For some reason (please feel free to explain in the comments section) a forecast predicting temperatures in the mid to upper thirties does not preclude a chance of frost. In the wee hours of Monday, morning Jack Frost decided to pay a visit to our garden. Fortunately, most of our winter crops were unfazed, however, many of our tomatoes and eggplants were traumatized and in some cases obliterated. What is really strange, though, is how the damage wasn’t across the board. Like a tornado that wipes out one house and leaves another across the street unfazed, frost found the plants that just happened to be in the wrong place at the wrong time. Sometimes just a few feet was the difference between “no damage at all” and “I think that slimy blob used to be a tomato plant.” Microclimates are real.
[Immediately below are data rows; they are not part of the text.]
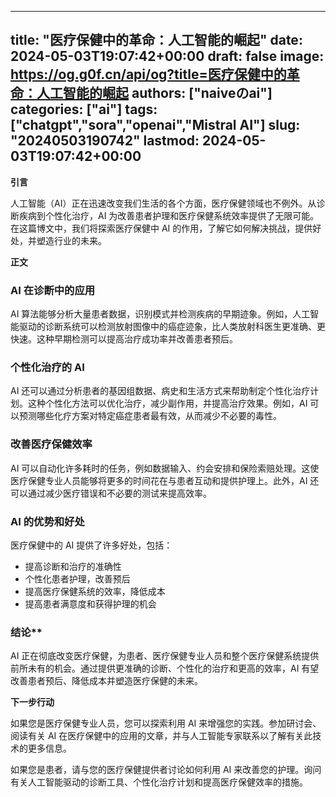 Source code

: 
---
title: "医疗保健中的革命：人工智能的崛起"
date: 2024-05-03T19:07:42+00:00
draft: false
image: https://og.g0f.cn/api/og?title=医疗保健中的革命：人工智能的崛起
authors: ["naiveのai"]
categories: ["ai"]
tags: ["chatgpt","sora","openai","Mistral AI"]
slug: "20240503190742"
lastmod: 2024-05-03T19:07:42+00:00
---
**引言**

人工智能（AI）正在迅速改变我们生活的各个方面，医疗保健领域也不例外。从诊断疾病到个性化治疗，AI 为改善患者护理和医疗保健系统效率提供了无限可能。在这篇博文中，我们将探索医疗保健中 AI 的作用，了解它如何解决挑战，提供好处，并塑造行业的未来。

**正文**

### AI 在诊断中的应用

AI 算法能够分析大量患者数据，识别模式并检测疾病的早期迹象。例如，人工智能驱动的诊断系统可以检测放射图像中的癌症迹象，比人类放射科医生更准确、更快速。这种早期检测可以提高治疗成功率并改善患者预后。

### 个性化治疗的 AI

AI 还可以通过分析患者的基因组数据、病史和生活方式来帮助制定个性化治疗计划。这种个性化方法可以优化治疗，减少副作用，并提高治疗效果。例如，AI 可以预测哪些化疗方案对特定癌症患者最有效，从而减少不必要的毒性。

### 改善医疗保健效率

AI 可以自动化许多耗时的任务，例如数据输入、约会安排和保险索赔处理。这使医疗保健专业人员能够将更多的时间花在与患者互动和提供护理上。此外，AI 还可以通过减少医疗错误和不必要的测试来提高效率。

### AI 的优势和好处

医疗保健中的 AI 提供了许多好处，包括：

- 提高诊断和治疗的准确性
- 个性化患者护理，改善预后
- 提高医疗保健系统的效率，降低成本
- 提高患者满意度和获得护理的机会

### 结论**

AI 正在彻底改变医疗保健，为患者、医疗保健专业人员和整个医疗保健系统提供前所未有的机会。通过提供更准确的诊断、个性化的治疗和更高的效率，AI 有望改善患者预后、降低成本并塑造医疗保健的未来。

**下一步行动**

如果您是医疗保健专业人员，您可以探索利用 AI 来增强您的实践。参加研讨会、阅读有关 AI 在医疗保健中的应用的文章，并与人工智能专家联系以了解有关此技术的更多信息。

如果您是患者，请与您的医疗保健提供者讨论如何利用 AI 来改善您的护理。询问有关人工智能驱动的诊断工具、个性化治疗计划和提高医疗保健效率的措施。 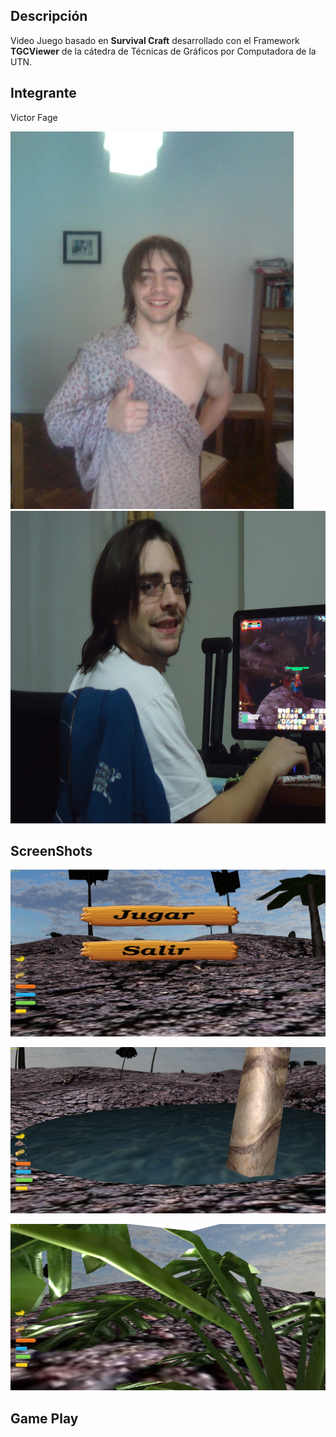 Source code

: ## Descripción ##
Video Juego basado en **Survival Craft** desarrollado con el Framework **TGCViewer** de la cátedra de Técnicas de Gráficos por Computadora de la UTN.

## Integrante ##
Victor Fage

![Image of Yaktocat](https://github.com/rotcivegaf/TGC_2017_2C_3572_4eveal1/blob/master/screen%20entrega/1.jpg)
<img src="https://github.com/rotcivegaf/TGC_2017_2C_3572_4eveal1/blob/master/screen%20entrega/2.jpg" height="500">

## ScreenShots ##
![Image of Yaktocat](https://github.com/rotcivegaf/TGC_2017_2C_3572_4eveal1/blob/mater/screen%20entrega/1.png)

![Image of Yaktocat](https://github.com/rotcivegaf/TGC_2017_2C_3572_4eveal1/blob/master/screen%20entrega/2.png)

![Image of Yaktocat](https://github.com/rotcivegaf/TGC_2017_2C_3572_4eveal1/blob/master/screen%20entrega/3.png)

## Game Play ##

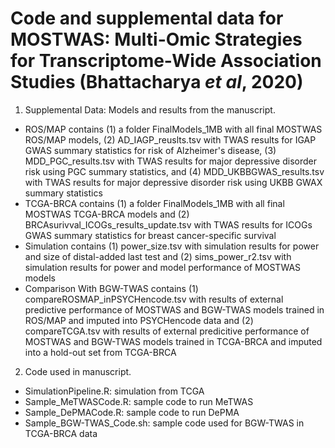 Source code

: # Code and supplemental data for MOSTWAS: Multi-Omic Strategies for Transcriptome-Wide Association Studies (Bhattacharya *et al*, 2020)

1. Supplemental Data: Models and results from the manuscript.
  - ROS/MAP contains (1) a folder FinalModels_1MB with all final MOSTWAS ROS/MAP models, (2) AD_IAGP_reuslts.tsv with TWAS results for IGAP GWAS summary statistics for risk of Alzheimer's disease, (3) MDD_PGC_results.tsv with TWAS results for major depressive disorder risk using PGC summary statistics, and (4) MDD_UKBBGWAS_results.tsv with TWAS results for major depressive disorder risk using UKBB GWAX summary statistics
  - TCGA-BRCA contains (1) a folder FinalModels_1MB with all final MOSTWAS TCGA-BRCA models and (2) BRCAsurivval_ICOGs_results_update.tsv with TWAS results for ICOGs GWAS summary statistics for breast cancer-specific survival
  - Simulation contains (1) power_size.tsv with simulation results for power and size of distal-added last test and (2) sims_power_r2.tsv with simulation results for power and model performance of MOSTWAS models
  - Comparison With BGW-TWAS contains (1) compareROSMAP_inPSYCHencode.tsv with results of external predictive performance of MOSTWAS and BGW-TWAS models trained in ROS/MAP and imputed into PSYCHencode data and (2) compareTCGA.tsv with results of external predicitive performance of MOSTWAS and BGW-TWAS models trained in TCGA-BRCA and imputed into a hold-out set from TCGA-BRCA

2. Code used in manuscript.
  - SimulationPipeline.R: simulation from TCGA
  - Sample_MeTWASCode.R: sample code to run MeTWAS
  - Sample_DePMACode.R: sample code to run DePMA
  - Sample_BGW-TWAS_Code.sh: sample code used for BGW-TWAS in TCGA-BRCA data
The embarrassing part is that the reason our tomato plants were in these pots to begin with was to prevent this very scenario. The upper grades have been discussing (at length) the “window of opportunity” that gardeners have to grow tomatoes successfully in Central Florida. They have learned that most tomatoes will not “set” fruit once temperatures consistently are above 85 degrees Fahrenheit. This wouldn’t be a problem, except that happens pretty early around these parts and as is painfully obvious; we can still get frost in February. This leaves precious little time to grow a plant that is big enough to produce flowers before it gets too hot. That’s why we start our tomato seeds in pots, so that we can get them going before Christmas. We leave them outside when its warm and bring them inside…. when … we ….uhm…have.. a…um, you know……. a frost.
Oh well, the reason we are doing this is to learn, right? At least grace was extended and we still have many survivors. We’ll be watching the local weather a bit more closely and will eventually put these lucky ones in the ground, that is after Jack Frost has left town for good.